Bob Rapoza is a spokesman for the New Markets Tax Credit Coalition and said Indianapolis “ought to be very happy” to have received such a large allocation. In this round, only a third of applicants were successful.
Rapoza’s Washington, D.C.-based advocacy group is lobbying to extend the credit program, which is due to expire this year.
“It’s very competitive,” Rapoza said. “They have to have a good track record. A big part of the [scoring] is whether they have done what they said they would do” in the past.
The city has deployed money from previous allocations of New Markets Tax Credits to fund several prominent projects: In 2010, it used $32 million from its tax credit allocation to fund the Ivy Tech Corporate College and Culinary Arts Training Center on North Meridian Street and the Avondale Meadows Health and Wellness Center.
Its 2016 award of $55 million in tax credits helped fund Indianapolis Classical Schools’ Riverside campus at the armory, Phoenix Theatre, the PR Mallory restoration and the OrthoIndy Foundation YMCA. Also, $8.3 million flowed to a new entity called the Grow Indianapolis Fund, which provided five small business loans to groups operating in distressed census tracts.
“Those are signature projects,” said Deputy Mayor Jeff Bennett, “and that’s the whole point of the tool.”
This time around, it’s unclear—at least so far—which projects the city will use the tax credits for.

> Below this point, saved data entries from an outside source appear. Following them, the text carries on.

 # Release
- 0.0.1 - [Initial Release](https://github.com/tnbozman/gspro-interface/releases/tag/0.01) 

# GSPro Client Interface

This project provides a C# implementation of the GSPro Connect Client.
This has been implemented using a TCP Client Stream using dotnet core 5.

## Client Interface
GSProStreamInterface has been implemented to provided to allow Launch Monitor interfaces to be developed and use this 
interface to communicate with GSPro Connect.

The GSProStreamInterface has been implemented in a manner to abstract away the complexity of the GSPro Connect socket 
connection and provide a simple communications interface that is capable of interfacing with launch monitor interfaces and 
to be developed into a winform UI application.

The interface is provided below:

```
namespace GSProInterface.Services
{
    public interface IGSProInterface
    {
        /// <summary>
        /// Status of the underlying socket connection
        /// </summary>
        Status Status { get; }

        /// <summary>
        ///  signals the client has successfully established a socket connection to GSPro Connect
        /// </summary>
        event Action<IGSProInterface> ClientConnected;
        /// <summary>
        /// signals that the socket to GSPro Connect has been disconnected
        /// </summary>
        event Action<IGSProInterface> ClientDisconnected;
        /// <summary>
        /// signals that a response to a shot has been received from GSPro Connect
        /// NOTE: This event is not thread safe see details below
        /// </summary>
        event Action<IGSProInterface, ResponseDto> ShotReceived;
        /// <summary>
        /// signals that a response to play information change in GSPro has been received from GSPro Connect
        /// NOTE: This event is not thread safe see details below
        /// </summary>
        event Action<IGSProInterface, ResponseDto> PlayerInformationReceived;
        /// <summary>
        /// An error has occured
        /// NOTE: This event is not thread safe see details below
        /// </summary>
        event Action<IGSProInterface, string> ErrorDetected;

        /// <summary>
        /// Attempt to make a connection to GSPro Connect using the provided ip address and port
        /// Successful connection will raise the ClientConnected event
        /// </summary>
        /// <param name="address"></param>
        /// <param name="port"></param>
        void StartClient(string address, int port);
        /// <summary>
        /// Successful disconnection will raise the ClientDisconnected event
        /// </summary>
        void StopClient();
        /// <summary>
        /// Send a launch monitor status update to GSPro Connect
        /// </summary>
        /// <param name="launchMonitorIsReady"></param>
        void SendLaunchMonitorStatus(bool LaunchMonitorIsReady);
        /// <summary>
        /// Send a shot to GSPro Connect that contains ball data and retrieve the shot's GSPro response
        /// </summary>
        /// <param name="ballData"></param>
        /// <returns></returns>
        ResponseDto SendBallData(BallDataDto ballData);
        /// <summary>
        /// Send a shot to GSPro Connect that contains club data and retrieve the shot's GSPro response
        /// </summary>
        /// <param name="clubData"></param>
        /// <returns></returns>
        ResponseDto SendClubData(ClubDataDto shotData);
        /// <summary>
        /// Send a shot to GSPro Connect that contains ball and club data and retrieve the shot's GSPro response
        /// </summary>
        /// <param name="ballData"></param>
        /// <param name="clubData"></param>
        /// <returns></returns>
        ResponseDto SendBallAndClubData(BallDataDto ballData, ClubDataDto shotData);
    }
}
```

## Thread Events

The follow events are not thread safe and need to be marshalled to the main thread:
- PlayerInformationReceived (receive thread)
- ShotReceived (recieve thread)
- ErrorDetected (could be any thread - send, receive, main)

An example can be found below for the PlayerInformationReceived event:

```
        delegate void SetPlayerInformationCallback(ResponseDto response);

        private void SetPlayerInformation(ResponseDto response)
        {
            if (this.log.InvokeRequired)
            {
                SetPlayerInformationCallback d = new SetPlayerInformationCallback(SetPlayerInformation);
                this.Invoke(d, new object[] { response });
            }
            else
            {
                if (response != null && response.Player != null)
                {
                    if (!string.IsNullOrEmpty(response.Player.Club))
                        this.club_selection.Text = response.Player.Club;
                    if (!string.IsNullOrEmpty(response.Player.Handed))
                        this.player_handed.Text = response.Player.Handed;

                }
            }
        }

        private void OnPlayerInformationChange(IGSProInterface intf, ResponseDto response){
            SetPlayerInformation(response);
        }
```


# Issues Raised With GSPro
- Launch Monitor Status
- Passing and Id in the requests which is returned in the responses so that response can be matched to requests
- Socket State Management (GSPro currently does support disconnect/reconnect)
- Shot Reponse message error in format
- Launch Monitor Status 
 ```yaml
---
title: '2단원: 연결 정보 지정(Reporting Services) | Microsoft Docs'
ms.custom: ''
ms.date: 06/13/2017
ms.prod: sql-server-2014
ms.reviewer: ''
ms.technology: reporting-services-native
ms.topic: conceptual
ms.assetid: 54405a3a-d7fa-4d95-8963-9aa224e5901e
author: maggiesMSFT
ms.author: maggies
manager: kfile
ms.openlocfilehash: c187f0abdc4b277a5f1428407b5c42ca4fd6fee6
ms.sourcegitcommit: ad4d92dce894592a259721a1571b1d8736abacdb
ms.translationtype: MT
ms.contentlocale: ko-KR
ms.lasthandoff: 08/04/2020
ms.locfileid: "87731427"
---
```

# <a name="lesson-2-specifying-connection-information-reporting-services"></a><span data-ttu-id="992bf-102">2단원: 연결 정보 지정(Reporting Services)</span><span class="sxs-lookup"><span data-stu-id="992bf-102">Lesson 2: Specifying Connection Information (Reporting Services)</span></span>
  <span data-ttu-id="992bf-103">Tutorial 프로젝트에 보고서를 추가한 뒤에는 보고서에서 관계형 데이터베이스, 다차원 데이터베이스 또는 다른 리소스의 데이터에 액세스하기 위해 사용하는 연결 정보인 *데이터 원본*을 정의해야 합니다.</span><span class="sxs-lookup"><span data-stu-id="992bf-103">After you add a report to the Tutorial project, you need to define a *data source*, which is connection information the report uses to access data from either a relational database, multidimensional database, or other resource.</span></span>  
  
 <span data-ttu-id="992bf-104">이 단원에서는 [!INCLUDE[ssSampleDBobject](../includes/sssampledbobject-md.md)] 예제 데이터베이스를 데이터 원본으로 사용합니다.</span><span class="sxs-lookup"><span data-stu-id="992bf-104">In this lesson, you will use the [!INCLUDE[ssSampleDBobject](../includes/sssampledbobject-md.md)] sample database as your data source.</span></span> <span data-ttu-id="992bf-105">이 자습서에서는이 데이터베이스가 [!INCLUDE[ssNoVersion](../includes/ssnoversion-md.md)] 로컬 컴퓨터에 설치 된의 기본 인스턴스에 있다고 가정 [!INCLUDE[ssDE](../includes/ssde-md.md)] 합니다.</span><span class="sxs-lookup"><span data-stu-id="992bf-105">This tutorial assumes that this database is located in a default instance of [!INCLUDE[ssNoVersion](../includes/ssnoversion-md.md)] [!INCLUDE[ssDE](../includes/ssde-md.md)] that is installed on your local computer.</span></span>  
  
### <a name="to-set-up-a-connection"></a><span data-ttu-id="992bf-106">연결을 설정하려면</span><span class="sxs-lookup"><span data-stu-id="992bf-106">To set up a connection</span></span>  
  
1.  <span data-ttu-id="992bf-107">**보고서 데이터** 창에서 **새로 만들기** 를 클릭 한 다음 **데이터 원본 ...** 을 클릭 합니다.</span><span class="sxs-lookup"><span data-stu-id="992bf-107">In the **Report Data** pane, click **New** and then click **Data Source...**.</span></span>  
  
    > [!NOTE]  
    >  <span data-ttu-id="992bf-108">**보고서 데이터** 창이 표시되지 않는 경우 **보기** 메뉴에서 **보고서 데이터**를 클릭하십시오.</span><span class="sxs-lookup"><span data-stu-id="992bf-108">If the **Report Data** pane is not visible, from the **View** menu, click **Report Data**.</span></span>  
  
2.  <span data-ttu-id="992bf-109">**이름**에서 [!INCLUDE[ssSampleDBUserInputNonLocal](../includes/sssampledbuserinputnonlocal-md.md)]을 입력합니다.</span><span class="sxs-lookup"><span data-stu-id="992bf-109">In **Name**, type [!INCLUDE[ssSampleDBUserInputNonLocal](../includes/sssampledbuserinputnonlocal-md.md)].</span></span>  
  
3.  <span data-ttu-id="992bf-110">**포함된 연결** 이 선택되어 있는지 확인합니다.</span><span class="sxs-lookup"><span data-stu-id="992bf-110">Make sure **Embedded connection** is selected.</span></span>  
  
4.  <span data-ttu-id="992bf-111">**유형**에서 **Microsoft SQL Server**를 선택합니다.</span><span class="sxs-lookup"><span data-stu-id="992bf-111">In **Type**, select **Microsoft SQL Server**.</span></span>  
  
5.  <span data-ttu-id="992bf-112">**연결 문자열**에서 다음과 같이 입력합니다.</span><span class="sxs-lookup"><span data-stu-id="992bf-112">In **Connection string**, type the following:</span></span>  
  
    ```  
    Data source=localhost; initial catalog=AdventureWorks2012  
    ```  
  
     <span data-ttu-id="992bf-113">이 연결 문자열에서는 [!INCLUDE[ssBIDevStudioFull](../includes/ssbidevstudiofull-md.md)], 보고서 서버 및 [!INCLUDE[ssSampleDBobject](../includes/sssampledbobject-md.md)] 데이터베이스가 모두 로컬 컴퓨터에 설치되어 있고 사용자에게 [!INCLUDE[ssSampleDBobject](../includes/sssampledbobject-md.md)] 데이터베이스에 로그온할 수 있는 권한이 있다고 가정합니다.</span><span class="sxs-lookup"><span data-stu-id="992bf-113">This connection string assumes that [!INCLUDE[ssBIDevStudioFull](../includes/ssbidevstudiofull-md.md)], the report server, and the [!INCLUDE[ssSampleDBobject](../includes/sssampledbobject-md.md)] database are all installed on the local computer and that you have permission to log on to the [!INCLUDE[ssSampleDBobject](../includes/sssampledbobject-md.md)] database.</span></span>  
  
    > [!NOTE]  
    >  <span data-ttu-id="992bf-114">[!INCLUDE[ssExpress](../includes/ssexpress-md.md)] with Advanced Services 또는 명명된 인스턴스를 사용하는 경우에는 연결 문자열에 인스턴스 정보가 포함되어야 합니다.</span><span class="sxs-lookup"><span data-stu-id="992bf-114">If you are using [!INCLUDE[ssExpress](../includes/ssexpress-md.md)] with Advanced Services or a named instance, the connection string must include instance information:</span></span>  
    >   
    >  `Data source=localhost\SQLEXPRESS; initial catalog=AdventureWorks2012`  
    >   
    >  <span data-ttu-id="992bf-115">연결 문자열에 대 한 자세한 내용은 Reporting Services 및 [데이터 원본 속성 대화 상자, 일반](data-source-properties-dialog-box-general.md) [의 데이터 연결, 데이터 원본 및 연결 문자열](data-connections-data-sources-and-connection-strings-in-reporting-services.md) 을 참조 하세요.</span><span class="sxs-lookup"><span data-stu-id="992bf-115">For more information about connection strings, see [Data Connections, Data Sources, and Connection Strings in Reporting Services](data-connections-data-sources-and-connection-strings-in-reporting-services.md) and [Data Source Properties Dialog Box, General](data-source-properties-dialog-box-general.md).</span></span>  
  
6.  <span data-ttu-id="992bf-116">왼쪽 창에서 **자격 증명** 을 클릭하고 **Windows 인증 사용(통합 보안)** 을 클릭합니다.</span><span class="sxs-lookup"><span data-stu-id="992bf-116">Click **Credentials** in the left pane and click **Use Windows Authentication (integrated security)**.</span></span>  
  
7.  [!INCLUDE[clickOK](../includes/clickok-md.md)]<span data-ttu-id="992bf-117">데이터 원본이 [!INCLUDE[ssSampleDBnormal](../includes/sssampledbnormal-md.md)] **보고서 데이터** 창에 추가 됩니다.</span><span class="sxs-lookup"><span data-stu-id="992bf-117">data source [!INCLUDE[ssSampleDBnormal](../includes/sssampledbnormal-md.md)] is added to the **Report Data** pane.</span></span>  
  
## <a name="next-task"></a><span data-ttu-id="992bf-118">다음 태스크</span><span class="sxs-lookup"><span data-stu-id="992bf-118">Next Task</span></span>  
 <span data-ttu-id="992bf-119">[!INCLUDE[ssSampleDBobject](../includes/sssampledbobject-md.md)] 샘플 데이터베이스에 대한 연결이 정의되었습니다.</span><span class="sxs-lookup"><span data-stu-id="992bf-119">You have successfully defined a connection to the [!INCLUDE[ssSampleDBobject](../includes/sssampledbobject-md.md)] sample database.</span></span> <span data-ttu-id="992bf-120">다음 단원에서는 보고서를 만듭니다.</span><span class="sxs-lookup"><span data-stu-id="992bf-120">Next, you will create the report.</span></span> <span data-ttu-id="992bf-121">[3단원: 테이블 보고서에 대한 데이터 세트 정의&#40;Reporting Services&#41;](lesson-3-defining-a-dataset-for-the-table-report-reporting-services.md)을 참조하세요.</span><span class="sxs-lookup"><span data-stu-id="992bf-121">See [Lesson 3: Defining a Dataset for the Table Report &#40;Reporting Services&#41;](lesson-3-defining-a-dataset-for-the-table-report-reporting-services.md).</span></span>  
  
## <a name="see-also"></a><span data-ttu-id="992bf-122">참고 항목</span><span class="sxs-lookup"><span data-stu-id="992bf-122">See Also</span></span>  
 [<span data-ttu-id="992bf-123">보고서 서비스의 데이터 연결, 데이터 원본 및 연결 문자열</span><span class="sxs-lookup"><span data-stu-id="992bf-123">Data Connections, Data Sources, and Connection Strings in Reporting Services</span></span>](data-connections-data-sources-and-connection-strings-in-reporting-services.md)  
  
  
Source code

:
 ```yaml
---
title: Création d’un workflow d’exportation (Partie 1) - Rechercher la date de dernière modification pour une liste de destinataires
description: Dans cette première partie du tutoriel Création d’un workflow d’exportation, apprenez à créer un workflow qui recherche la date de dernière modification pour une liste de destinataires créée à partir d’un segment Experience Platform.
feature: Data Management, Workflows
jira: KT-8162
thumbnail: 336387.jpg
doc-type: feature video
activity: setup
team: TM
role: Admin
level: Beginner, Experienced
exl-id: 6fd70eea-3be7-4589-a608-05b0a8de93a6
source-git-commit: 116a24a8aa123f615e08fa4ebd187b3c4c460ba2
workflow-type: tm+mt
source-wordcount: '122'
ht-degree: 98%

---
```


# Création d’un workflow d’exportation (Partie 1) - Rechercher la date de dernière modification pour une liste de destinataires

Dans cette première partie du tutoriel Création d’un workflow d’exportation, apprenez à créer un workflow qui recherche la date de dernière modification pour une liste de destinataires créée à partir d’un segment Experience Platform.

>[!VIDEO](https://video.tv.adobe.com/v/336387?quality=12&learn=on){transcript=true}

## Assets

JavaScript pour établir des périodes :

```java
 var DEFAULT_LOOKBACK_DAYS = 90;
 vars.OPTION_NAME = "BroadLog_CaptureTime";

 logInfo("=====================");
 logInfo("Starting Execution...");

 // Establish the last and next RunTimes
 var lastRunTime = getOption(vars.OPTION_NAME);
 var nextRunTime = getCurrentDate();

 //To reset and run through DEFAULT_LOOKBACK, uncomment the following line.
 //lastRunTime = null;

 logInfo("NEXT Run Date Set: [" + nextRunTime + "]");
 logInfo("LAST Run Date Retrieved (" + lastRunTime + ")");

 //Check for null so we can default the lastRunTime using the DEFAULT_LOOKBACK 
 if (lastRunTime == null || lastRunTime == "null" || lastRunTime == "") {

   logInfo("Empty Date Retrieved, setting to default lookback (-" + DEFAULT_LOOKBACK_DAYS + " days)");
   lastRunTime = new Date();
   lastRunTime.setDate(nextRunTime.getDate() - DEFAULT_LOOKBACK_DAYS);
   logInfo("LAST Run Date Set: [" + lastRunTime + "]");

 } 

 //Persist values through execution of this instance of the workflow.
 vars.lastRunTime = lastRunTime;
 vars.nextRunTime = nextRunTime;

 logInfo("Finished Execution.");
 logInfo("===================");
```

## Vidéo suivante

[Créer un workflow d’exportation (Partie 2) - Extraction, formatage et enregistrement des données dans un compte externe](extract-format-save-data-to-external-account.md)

Mayor Hogsett’s administration on June 10 released a request for proposals memo, seeking submissions by July 10 that “demonstrate strong community impact in underserved neighborhoods that will help revitalize the area and produce benefits for low-income persons and residents of low-income communities.”
A separate legal entity, Indianapolis Redevelopment CDE LLC, will vet the projects and ultimately select which ones receive funding. The entity, formed in 2009, has a 14-member board of managers.
“Our first steps right now are to go back through our pipeline and see which projects are still real projects,” Bennett said.
“It’s really too early to say. While we have projects that went into our application as part of our pipeline, we’re getting stuff coming in now almost every day that might supersede the ones in the pipeline.”
For instance, restoring the distressed Rivoli Theatre on the near-east side has been on the city’s to-do list for a long time, but Bennett said the project “is nowhere near ready to go.”
Eventually, Bennett said, using the credits on the Rivoli “could be compelling.”
City officials said they included several other potential projects in the 2018 application, but they declined to reveal most of the details.
Bennett said the board likely will choose a broad range of project types.
“The mix is important,” he said. Last time “we didn’t just use all the credits to do one type of projects. The populations served, the neighborhoods served, those differences give us compelling stories to tell.”
This time, the city plans to again invest about $10 million in its Grow Indianapolis Fund, which awards small business loans ranging from $250,000 to $2 million.
In the last round, meat, seafood and poultry wholesaler Dugdale LLC received a $2 million loan and metal fabricator HGMC Supply Inc. received a $450,000 loan.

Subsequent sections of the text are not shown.